Time for another confession – there are times when I find it all too easy to act more like the King than the girl because life can be busy and messy and difficult so when something a little awkward turns up to disrupt the equilibrium, you might find me weeping and wailing and speaking words not fit for the pulpit. When someone outside of my immediate circle of care turns up wanting something from me, I find it easy to ignore them and stick to my own to do list or roll my eyes and tut loudly. And when someone comes along challenging my idea of how God works – of how I think God acts or how I want church to be – I find it all so easy to think the worst, to come to a quick judgement, to ignore the person in front of me and make it all about me. I fear I’m not alone on this.

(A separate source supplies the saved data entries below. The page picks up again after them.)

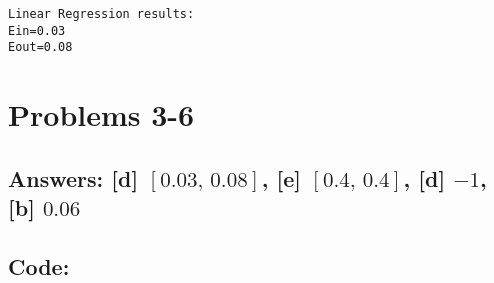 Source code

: \documentclass[11pt]{article}
\begin{document}
    \begin{Verbatim}[commandchars=\\\{\}]
Linear Regression results:
Ein=0.03
Eout=0.08
    \end{Verbatim}

    \hypertarget{problems-3-6}{%
\section{Problems 3-6}\label{problems-3-6}}

\hypertarget{answers-d-0.030.08-e-0.40.4-d--1-b-0.06}{%
\subsection{\texorpdfstring{Answers: {[}d{]} \([0.03,\,0.08]\),
{[}e{]} \([0.4,\,0.4]\), {[}d{]} \(-1\), {[}b{]}
\(0.06\)}{Answers: {[}d{]} {[}0.03,\textbackslash{},0.08{]}, {[}e{]} {[}0.4,\textbackslash{},0.4{]}, {[}d{]} -1, {[}b{]} 0.06}}\label{answers-d-0.030.08-e-0.40.4-d--1-b-0.06}}

\hypertarget{code}{%
\subsection{Code:}\label{code}}
\end{document}
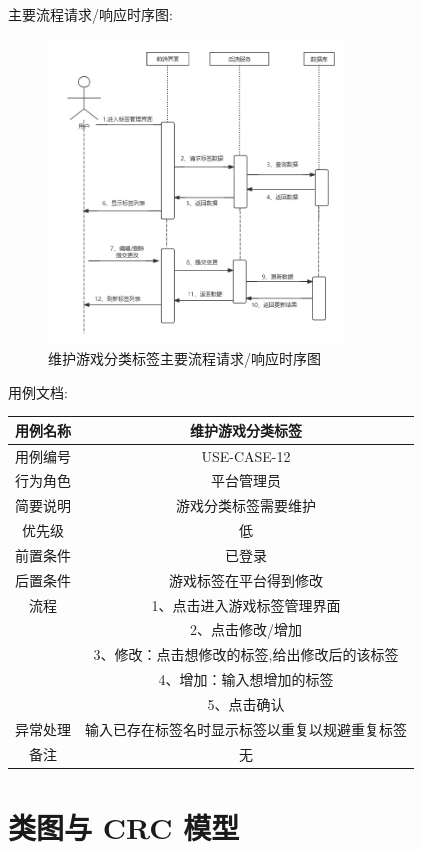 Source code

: \documentclass[12pt]{ctexart} %
\begin{document}
主要流程请求/响应时序图:
\begin{figure}[ht]
  \centering
  \includegraphics[width=0.7\textwidth]{yongli12.jpg}
  \caption{维护游戏分类标签主要流程请求/响应时序图}
\end{figure}
用例文档:

\begin{tabular}{|c|c|}
  \hline
  用例名称& 维护游戏分类标签\\
  \hline
  用例编号 & USE-CASE-12\\
  \hline
  行为角色 & 平台管理员\\
  \hline
  简要说明 & 游戏分类标签需要维护\\
  \hline
  优先级 & 低\\
  \hline
  前置条件 & 已登录\\
  \hline
  后置条件 & 游戏标签在平台得到修改\\
  \hline
  流程 & 1、点击进入游戏标签管理界面\\
      &  2、点击修改/增加\\
      &  3、修改：点击想修改的标签,给出修改后的该标签\\
      &  4、增加：输入想增加的标签\\
      &  5、点击确认\\
  \hline
  异常处理 &  输入已存在标签名时显示标签以重复以规避重复标签\\
  \hline
  备注 & 无\\
  \hline
\end{tabular}

\section{类图与 CRC 模型}
\end{document}
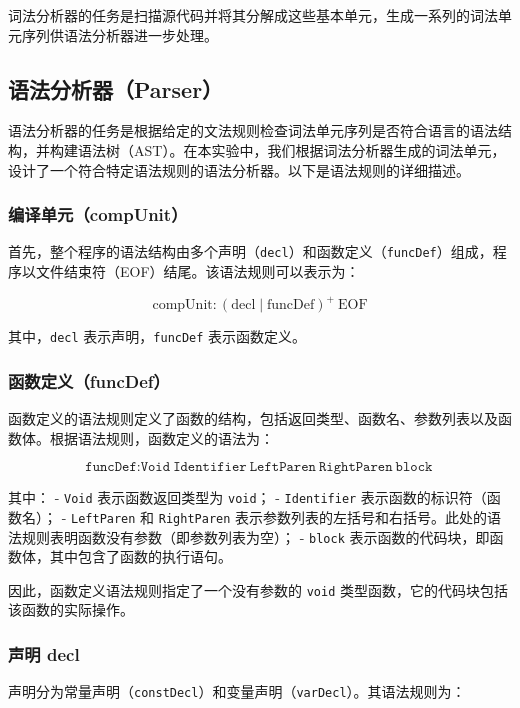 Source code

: \documentclass[../main.tex]{subfiles}
\begin{document}
词法分析器的任务是扫描源代码并将其分解成这些基本单元，生成一系列的词法单元序列供语法分析器进一步处理。

\subsection{语法分析器（Parser）}

语法分析器的任务是根据给定的文法规则检查词法单元序列是否符合语言的语法结构，并构建语法树（AST）。在本实验中，我们根据词法分析器生成的词法单元，设计了一个符合特定语法规则的语法分析器。以下是语法规则的详细描述。

\subsubsection{编译单元（compUnit）}

首先，整个程序的语法结构由多个声明（\texttt{decl}）和函数定义（\texttt{funcDef}）组成，程序以文件结束符（EOF）结尾。该语法规则可以表示为：

\[
	\text{compUnit} \colon (\text{decl} \mid \text{funcDef})^+ \ \text{EOF}
\]

其中，\texttt{decl} 表示声明，\texttt{funcDef} 表示函数定义。

\subsubsection{函数定义（funcDef）}

函数定义的语法规则定义了函数的结构，包括返回类型、函数名、参数列表以及函数体。根据语法规则，函数定义的语法为：

\[
\texttt{funcDef} \colon \texttt{Void} \ \texttt{Identifier} \ \texttt{LeftParen} \ \texttt{RightParen} \ \texttt{block}
\]

其中：
- \texttt{Void} 表示函数返回类型为 \texttt{void}；
- \texttt{Identifier} 表示函数的标识符（函数名）；
- \texttt{LeftParen} 和 \texttt{RightParen} 表示参数列表的左括号和右括号。此处的语法规则表明函数没有参数（即参数列表为空）；
- \texttt{block} 表示函数的代码块，即函数体，其中包含了函数的执行语句。

因此，函数定义语法规则指定了一个没有参数的 \texttt{void} 类型函数，它的代码块包括该函数的实际操作。


\subsubsection{声明 decl}

声明分为常量声明（\texttt{constDecl}）和变量声明（\texttt{varDecl}）。其语法规则为：
\end{document}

As friends of Christ, we are called to confront injustice and challenge oppression and so we must reflect on how we can fight for the rights of those who are still treated like slaves today for all people, regardless of gender or race, sexuality or status, age or outlook are beloved children of God. If the slave girl from our story could see the humanity of Naaman, then we have no excuse for not to see and celebrate the humanity of all of our brothers and sisters.
So I wonder how it would be if we all acted a bit more like the servant girl. What would it look like if instead of judging someone for the hurt they cause us, we might try to imagine what might be going on in their lives, of the suffering they might be experiencing and of how we might help to alleviate it? What would it be like if instead of looking at a scenario and thinking of how it affects us adversely, we instead looked out for where God might be in the situation, of where healing and grace and new life might come? Instead of viewing others as enemy, obstacle and the cause of our problems, how might we seek to see them as friend, gift and a potential recipient of God’s blessing? God calls us to love our enemies and pray for those who persecute us. The slave girl lived out this calling, what might it look like when we do?!
For if the grace of God can cure lepers, reach beyond human boundaries and give slave girls more power than kings, then surely it can help us be a people who encourage and praise one another; who seek to bless others, not judge them; who can transform a broken world with good news of God’s extravagant, eternal love for all of creation. Thanks be to God. Amen.